#### Your task
Check each line below for the word "setting", and copy those that have it.

Saved entries:
/---

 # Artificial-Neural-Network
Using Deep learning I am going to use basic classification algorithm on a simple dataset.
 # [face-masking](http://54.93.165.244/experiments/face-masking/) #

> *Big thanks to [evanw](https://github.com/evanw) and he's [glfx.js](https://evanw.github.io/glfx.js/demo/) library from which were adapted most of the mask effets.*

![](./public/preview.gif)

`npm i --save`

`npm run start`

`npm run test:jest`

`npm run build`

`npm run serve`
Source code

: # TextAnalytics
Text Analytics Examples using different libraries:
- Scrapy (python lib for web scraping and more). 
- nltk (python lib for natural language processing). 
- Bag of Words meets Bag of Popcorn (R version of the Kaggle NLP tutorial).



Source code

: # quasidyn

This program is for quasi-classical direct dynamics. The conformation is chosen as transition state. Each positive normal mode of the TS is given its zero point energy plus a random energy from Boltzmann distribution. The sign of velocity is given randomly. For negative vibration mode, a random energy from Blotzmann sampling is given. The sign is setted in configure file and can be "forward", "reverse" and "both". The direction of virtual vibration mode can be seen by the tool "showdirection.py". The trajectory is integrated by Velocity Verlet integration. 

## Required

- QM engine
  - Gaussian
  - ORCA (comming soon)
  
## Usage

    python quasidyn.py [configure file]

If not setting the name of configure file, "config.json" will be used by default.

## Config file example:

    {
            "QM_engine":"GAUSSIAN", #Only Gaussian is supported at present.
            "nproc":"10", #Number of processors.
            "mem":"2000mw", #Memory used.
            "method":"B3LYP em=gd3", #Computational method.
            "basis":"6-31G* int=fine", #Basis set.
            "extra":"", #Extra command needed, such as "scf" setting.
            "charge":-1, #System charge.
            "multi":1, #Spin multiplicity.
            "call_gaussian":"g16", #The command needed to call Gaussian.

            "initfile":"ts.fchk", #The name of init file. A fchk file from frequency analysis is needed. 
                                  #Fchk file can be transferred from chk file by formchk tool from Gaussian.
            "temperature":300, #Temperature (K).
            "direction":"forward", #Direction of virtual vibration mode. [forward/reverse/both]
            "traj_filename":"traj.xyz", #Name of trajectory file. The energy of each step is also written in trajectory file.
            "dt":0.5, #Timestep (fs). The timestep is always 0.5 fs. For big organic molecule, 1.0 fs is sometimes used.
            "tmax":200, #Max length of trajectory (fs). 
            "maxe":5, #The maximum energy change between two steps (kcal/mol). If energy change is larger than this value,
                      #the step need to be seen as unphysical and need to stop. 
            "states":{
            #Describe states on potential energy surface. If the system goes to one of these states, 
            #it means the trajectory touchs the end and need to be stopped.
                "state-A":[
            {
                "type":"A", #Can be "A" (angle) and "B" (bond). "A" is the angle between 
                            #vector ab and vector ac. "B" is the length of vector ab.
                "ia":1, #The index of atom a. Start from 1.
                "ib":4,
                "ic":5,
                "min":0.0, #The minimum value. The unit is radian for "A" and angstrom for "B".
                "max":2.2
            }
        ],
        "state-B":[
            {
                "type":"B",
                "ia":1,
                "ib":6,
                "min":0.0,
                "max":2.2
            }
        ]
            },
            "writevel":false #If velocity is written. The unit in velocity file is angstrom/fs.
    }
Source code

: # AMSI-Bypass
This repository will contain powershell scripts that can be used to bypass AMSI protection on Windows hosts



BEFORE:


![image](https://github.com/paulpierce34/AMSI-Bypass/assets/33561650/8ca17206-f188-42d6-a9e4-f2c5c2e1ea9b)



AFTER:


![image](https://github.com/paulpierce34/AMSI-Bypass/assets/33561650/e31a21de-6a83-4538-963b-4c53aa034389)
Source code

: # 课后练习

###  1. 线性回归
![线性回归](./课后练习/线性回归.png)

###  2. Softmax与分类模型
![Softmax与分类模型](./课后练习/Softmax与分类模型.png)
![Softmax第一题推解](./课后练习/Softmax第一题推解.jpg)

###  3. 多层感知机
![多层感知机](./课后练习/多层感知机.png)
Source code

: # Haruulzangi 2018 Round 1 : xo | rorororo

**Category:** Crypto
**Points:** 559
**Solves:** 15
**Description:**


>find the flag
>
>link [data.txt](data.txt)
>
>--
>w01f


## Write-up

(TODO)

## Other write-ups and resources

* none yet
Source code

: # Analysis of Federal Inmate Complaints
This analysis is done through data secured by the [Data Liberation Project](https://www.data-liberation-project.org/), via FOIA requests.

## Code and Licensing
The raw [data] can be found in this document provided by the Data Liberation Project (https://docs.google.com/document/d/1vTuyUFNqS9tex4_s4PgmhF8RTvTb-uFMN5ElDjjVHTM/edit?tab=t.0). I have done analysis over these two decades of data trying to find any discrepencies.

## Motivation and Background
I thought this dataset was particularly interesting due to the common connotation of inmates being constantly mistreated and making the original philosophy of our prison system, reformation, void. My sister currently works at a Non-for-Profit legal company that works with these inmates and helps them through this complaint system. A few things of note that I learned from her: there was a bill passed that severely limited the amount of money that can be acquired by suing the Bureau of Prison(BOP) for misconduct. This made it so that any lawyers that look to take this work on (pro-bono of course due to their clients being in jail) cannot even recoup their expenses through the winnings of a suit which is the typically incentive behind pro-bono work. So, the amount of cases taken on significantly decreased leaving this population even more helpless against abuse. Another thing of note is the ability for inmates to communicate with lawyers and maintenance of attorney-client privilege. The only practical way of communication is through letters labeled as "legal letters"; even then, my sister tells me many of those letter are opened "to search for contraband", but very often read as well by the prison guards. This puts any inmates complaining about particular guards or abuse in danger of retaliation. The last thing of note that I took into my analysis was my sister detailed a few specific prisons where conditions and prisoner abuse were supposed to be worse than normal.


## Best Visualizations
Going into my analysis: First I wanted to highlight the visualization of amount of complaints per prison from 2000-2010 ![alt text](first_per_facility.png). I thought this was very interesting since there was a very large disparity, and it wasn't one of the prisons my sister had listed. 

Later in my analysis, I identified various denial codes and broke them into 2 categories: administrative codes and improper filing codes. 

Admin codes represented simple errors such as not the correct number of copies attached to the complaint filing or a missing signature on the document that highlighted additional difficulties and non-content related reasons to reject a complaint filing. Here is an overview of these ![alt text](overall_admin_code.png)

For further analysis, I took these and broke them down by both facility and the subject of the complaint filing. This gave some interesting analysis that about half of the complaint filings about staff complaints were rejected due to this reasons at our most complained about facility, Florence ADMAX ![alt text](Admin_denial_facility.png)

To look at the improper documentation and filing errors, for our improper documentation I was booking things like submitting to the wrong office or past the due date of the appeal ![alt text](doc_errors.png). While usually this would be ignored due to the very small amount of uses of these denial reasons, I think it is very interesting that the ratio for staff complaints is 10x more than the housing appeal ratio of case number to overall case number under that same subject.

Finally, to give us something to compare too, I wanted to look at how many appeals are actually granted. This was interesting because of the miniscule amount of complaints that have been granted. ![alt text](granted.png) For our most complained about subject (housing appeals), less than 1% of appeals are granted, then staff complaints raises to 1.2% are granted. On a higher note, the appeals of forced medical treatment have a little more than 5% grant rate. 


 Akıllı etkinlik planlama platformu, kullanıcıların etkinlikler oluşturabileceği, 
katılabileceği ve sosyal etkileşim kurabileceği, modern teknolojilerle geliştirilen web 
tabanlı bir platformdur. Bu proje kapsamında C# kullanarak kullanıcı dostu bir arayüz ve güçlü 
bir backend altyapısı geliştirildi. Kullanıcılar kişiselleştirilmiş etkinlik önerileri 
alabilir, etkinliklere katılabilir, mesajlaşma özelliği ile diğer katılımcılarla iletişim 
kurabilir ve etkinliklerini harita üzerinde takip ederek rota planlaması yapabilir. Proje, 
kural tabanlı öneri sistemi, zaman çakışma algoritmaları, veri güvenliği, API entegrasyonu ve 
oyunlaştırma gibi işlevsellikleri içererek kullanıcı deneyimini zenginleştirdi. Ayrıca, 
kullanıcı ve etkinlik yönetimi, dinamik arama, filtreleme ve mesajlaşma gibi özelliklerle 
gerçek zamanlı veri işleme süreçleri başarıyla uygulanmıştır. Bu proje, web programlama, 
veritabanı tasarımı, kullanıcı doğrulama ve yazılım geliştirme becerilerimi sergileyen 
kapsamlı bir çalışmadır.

\---

#### Solution below
If not setting the name of configure file, "config.json" will be used by default.
            "extra":"", #Extra command needed, such as "scf" setting.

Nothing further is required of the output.